EXERCISE OBJECTIVE
Images are to be omitted, and the rest of the records reproduced exactly.

[Rendered images with source text]
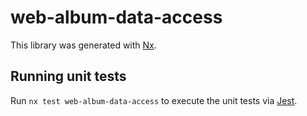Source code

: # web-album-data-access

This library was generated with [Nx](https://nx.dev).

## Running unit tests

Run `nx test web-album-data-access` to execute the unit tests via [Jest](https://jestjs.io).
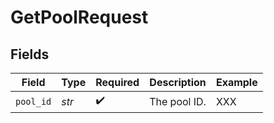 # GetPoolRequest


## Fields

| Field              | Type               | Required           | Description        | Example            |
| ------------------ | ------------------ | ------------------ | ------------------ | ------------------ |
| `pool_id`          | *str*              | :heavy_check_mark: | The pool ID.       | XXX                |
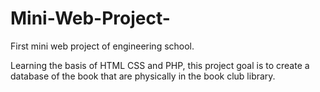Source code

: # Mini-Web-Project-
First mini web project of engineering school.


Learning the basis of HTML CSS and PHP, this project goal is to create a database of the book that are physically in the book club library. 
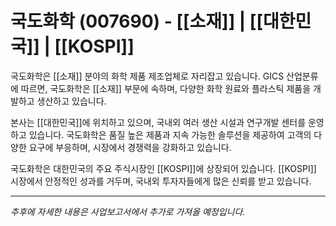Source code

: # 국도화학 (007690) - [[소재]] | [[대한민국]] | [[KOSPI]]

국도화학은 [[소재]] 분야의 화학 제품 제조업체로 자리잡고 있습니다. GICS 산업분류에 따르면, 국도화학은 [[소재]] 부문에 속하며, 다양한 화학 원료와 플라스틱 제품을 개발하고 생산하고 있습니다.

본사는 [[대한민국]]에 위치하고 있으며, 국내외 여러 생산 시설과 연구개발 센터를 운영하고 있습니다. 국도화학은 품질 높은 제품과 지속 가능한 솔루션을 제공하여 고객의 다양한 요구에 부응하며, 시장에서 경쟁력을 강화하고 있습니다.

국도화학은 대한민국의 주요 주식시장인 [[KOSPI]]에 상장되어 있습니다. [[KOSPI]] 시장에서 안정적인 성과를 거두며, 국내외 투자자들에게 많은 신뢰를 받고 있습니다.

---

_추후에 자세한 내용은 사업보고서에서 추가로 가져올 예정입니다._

TASK RESPONSE
Source code

: # web-album-data-access

This library was generated with [Nx](https://nx.dev).

## Running unit tests

Run `nx test web-album-data-access` to execute the unit tests via [Jest](https://jestjs.io).
 # GetPoolRequest


## Fields

| Field              | Type               | Required           | Description        | Example            |
| ------------------ | ------------------ | ------------------ | ------------------ | ------------------ |
| `pool_id`          | *str*              | :heavy_check_mark: | The pool ID.       | XXX                |
Source code

: # Mini-Web-Project-
First mini web project of engineering school.


Learning the basis of HTML CSS and PHP, this project goal is to create a database of the book that are physically in the book club library. 
Source code

: # 국도화학 (007690) - [[소재]] | [[대한민국]] | [[KOSPI]]

국도화학은 [[소재]] 분야의 화학 제품 제조업체로 자리잡고 있습니다. GICS 산업분류에 따르면, 국도화학은 [[소재]] 부문에 속하며, 다양한 화학 원료와 플라스틱 제품을 개발하고 생산하고 있습니다.

본사는 [[대한민국]]에 위치하고 있으며, 국내외 여러 생산 시설과 연구개발 센터를 운영하고 있습니다. 국도화학은 품질 높은 제품과 지속 가능한 솔루션을 제공하여 고객의 다양한 요구에 부응하며, 시장에서 경쟁력을 강화하고 있습니다.

국도화학은 대한민국의 주요 주식시장인 [[KOSPI]]에 상장되어 있습니다. [[KOSPI]] 시장에서 안정적인 성과를 거두며, 국내외 투자자들에게 많은 신뢰를 받고 있습니다.

---

_추후에 자세한 내용은 사업보고서에서 추가로 가져올 예정입니다._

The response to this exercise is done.